We have lost our rights because we worship the god of the state. In Chicago residents of federal housing projects are required to waive their fourth amendment rights in order to secure a home to live in. They have turned to the state as their provider first for their housing. Then they turn to the same nanny state to do something about the drug problem, whatever it takes to make it stop. And what it took was their God-given rights. We lose our God-given rights when we give God back, and worship the creature rather than the Creator.

Few if any of you live in the projects in Chicago. But we have given over what is ours in lesser ways. We invite the state into our homes when we fill out our tax forms, letting assorted bureaucrats peek through our checkbooks. (I'm not saying you shouldn't do this. The state is, after all, like the proverbial stick-up man demanding, "More of your money or your privacy." There is no option where you get to keep both. I am saying, however, that we ought to be put out by this.) We allow them into our homes when we fill out their ridiculous census reports, letting them sniff around our powder rooms. We do this when we allow them to come and search our land for wetlands, and then command us on how we may or may not use our land.

It is not, however, only Uncle Sam who makes himself at home in our homes. We keep an open door for state and local governments as well. In Virginia they still come peeking into our carports to tax us for the cars we've already been taxed on.
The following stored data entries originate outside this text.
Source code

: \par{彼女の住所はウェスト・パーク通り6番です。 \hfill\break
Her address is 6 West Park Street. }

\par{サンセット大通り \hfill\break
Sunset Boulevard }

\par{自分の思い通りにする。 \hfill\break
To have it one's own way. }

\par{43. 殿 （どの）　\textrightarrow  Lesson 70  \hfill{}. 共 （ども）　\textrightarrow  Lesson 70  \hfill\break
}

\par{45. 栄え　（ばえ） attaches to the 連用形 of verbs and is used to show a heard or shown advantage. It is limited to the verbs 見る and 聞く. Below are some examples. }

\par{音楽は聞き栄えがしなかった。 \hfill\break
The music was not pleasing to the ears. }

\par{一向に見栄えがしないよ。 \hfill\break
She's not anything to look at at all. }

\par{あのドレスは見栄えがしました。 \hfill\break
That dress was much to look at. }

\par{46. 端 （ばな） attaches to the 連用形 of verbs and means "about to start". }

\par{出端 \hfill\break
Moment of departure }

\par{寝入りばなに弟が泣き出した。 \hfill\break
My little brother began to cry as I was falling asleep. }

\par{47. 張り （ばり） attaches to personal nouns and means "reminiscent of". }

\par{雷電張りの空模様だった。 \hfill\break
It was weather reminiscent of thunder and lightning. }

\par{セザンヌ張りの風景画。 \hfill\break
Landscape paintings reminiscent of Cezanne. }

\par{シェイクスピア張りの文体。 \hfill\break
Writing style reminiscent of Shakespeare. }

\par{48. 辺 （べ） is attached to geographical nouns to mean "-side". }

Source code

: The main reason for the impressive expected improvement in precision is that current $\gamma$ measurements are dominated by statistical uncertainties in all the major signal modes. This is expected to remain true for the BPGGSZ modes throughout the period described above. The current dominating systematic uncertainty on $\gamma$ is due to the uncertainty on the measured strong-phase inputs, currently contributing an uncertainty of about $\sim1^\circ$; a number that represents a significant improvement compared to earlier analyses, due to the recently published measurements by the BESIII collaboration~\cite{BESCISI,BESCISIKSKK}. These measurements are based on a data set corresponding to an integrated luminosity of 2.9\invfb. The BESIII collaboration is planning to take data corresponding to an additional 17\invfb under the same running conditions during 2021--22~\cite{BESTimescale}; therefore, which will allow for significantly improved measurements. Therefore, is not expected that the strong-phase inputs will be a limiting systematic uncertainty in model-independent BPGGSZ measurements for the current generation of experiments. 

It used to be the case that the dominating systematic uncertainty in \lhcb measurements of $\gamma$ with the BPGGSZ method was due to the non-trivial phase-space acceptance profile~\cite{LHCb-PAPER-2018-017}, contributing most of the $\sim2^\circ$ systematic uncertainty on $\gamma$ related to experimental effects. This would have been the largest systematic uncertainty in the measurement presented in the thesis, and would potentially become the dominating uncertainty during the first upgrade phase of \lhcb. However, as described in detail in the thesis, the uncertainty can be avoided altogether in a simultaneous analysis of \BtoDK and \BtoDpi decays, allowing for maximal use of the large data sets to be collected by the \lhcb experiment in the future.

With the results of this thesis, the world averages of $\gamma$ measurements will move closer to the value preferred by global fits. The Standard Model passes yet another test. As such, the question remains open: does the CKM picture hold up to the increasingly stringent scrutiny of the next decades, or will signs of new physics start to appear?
They too get to pour over the spending habits of the Sproul clan, to determine how much if any of the money to ripped out of my paycheck they will kindly give back.

Then there is the local school district. They come to my house to determine not what I'm spending my money on, but how much my-excuse me, their-house is worth. Then they come around for their protection money, otherwise known as property taxes. Here is where we discover that perhaps the fourth amendment is intact. It may be that it just doesn't apply, because my home is not only not a castle, but it is not mine. I am merely renting it from the state. The same is true for you. If you doubt that the state owns your home, try this little experiment. Don't pay your rent for a month or two, and see how long it takes for you to be out on your ear, dogged at every step by a bad reference from your landlord. That they control it, and that they will evict you and sell it if you don't pay them, is proof that at least they believe that it belongs to them.

What can we do? To borrow the analogy from last issue, crowd the plate. In this issue I suppose we should raise the drawbridge and grow some gators in the moat. Don't let them forget that at least you remember the fourth amendment. If they don't come to your home equipped with a warrant, show them the door, even if you have nothing to hide-especially if you have nothing to hide. Let them know, at every chance you get, who is the King of your castle. And beseech Him for relief. He is our great King Richard; they are a motley crew of Prince Johns and Sheriffs of Nottingham. Our King will return, and make all things right. He is not only the source of our rights but the source of their power. So as we petition Him for relief, we need to remember that He is already in control. And let us remember that He is preparing for us a castle no usurper can take away.

As we make our petitions known, let us also know our other rights. We need to exercise our first amendment rights to let people know about their fourth amendment rights. And the day is coming when we will have to exercise our second amendment rights to enforce our fourth amendment rights. Maybe then the Common Law will be common, and the true law.